Ci sono gli scissionisti, i pontieri, i mediatori, Orlando che vuole la conferenza programmatica, Barca che apprezza, i giovani turchi che si dividono, i vecchi ottomani che si riuniscono, Orfini che regge, Renzi che accelera, Delrio che frena, Franceschini che si tiene, le telefonate, i fuori onda, i capilista, eccetera, eccetera, eccetera. Insomma, «tutto molto interessante», per dirla con una hit dance del momento.
E se il mio tono vi sembra eccessivamente canzonatorio, è perché la situazione, con le parole di Flaiano, «è grave ma non è seria». Grave, perché parliamo del partito che detiene il potere (povero potere detenuto), non seria, perché se lo fosse, alcune cose non succederebbero e altre sarebbero più chiare. Può essere serio un dibattito nel quale Emiliano accusa la sua parte di essere «il partito dei banchieri e dei petrolieri» ma poi, tutto sommato, se le primarie si fanno in settembre e le elezioni l’anno prossimo, non è detto che non ci rimanga? Può esserlo quello in cui Bersani dice che, rispetto al suo segretario nazionale, ha «idee opposte sulla democrazia», però non fa niente, per il bene della “ditta”? Io, per dissensi meno radicali e con parole non tanto dure, me ne sarei (e me ne sono, in effetti) andato già da tempo.
Se lo chiedeva giustamente Francesco Verderami sul Corriere: «quale può essere il punto di compromesso per evitare la scissione di un partito che da tre anni vive una secessione? Come si può tenere insieme una minoranza che si è divisa dalla maggioranza sull’economia, sul lavoro, sulla scuola, che si è scontrata in Parlamento sulla legge elettorale e nelle piazze sulla riforma costituzionale?». Ecco, precisamente: quale? A parte la definizione delle liste elettorali, s’intende.
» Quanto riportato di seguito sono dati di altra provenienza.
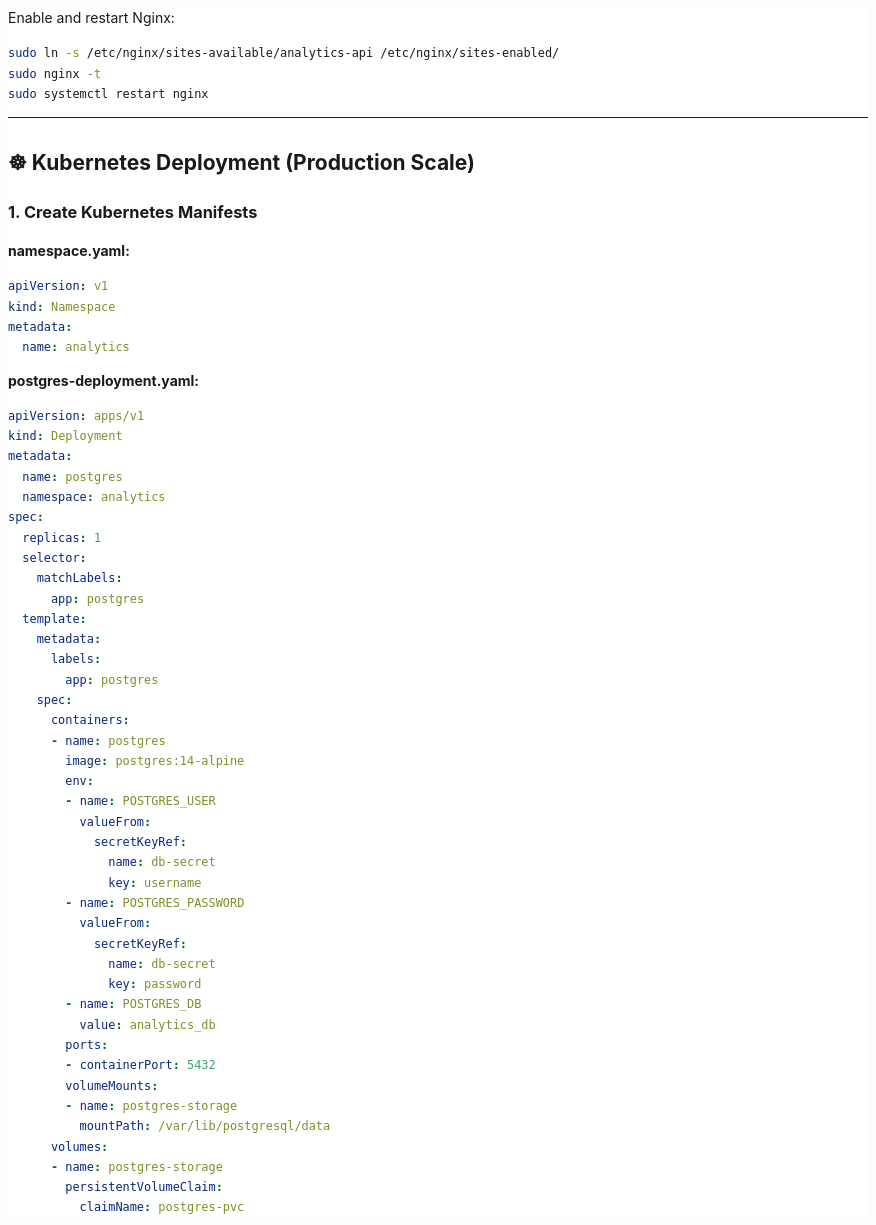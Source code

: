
 ```nginx
```

Enable and restart Nginx:
```bash
sudo ln -s /etc/nginx/sites-available/analytics-api /etc/nginx/sites-enabled/
sudo nginx -t
sudo systemctl restart nginx
```

---

## ☸️ Kubernetes Deployment (Production Scale)

### **1. Create Kubernetes Manifests**

**namespace.yaml:**
```yaml
apiVersion: v1
kind: Namespace
metadata:
  name: analytics
```

**postgres-deployment.yaml:**
```yaml
apiVersion: apps/v1
kind: Deployment
metadata:
  name: postgres
  namespace: analytics
spec:
  replicas: 1
  selector:
    matchLabels:
      app: postgres
  template:
    metadata:
      labels:
        app: postgres
    spec:
      containers:
      - name: postgres
        image: postgres:14-alpine
        env:
        - name: POSTGRES_USER
          valueFrom:
            secretKeyRef:
              name: db-secret
              key: username
        - name: POSTGRES_PASSWORD
          valueFrom:
            secretKeyRef:
              name: db-secret
              key: password
        - name: POSTGRES_DB
          value: analytics_db
        ports:
        - containerPort: 5432
        volumeMounts:
        - name: postgres-storage
          mountPath: /var/lib/postgresql/data
      volumes:
      - name: postgres-storage
        persistentVolumeClaim:
          claimName: postgres-pvc
```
La situazione è grave, appunto, ma non è seria. E a nulla serve evocare scenari catastrofistici in giorni che annoverano fra i millenaristi pure i presunti coltivatori di altri terreni come Pisapia, preoccupato da un’eventuale scissione del Pd che sarebbe «non solo un peccato, non solo una sconfitta, ma una sciagura per il Paese», senza peritarsi di dirci perché i guai di una parte sarebbero necessariamente una iattura per il tutto, visto che anche quelli che potrebbero avvantaggiarsene, piacciano o meno a Pisapia o a me, sono comunque Paese.
Lo stesso Pisapia che, dopo averci illustrato l’intento di dar vita a un «embrione del nuovo centrosinistra», chiarendo che non si può stare con Alfano perché «dai diritti civili alle politiche per i giovani siamo diversi», ancora non ci spiega chi mieterà nel Campo Progressista in cui ci invita a seminare. Non me ne voglia, ma se è col Pd di Renzi (ché altri – di Pd, dico – non se ne vedono all’orizzonte) che intende costruire quel centrosinistra a cui pensa, tanto da temerne una scissione, mi sfugge il nesso di quella differenza da Alfano di cui parlava. Perché, se non ricordo male, è proprio con quest’ultimo che il Pd, senza eccezioni significative, ha votato sui quei temi e quelle questioni che l’ex sindaco di Milano giudica dirimenti, «dai diritti civili alle politiche per i giovani».
Sarà certamente il mio un timore contadino incapace d’elevarsi all’altezza necessaria per lo sguardo opportuno, ma non vorrei ritrovarmi, alla stagione del raccolto, affiancato dalle paranze di quei falciatori che da ormai sei anni e quattro governi consecutivi rastrellano e spigolano i frutti delle larghe intese e del tempo dell’ineluttabilità.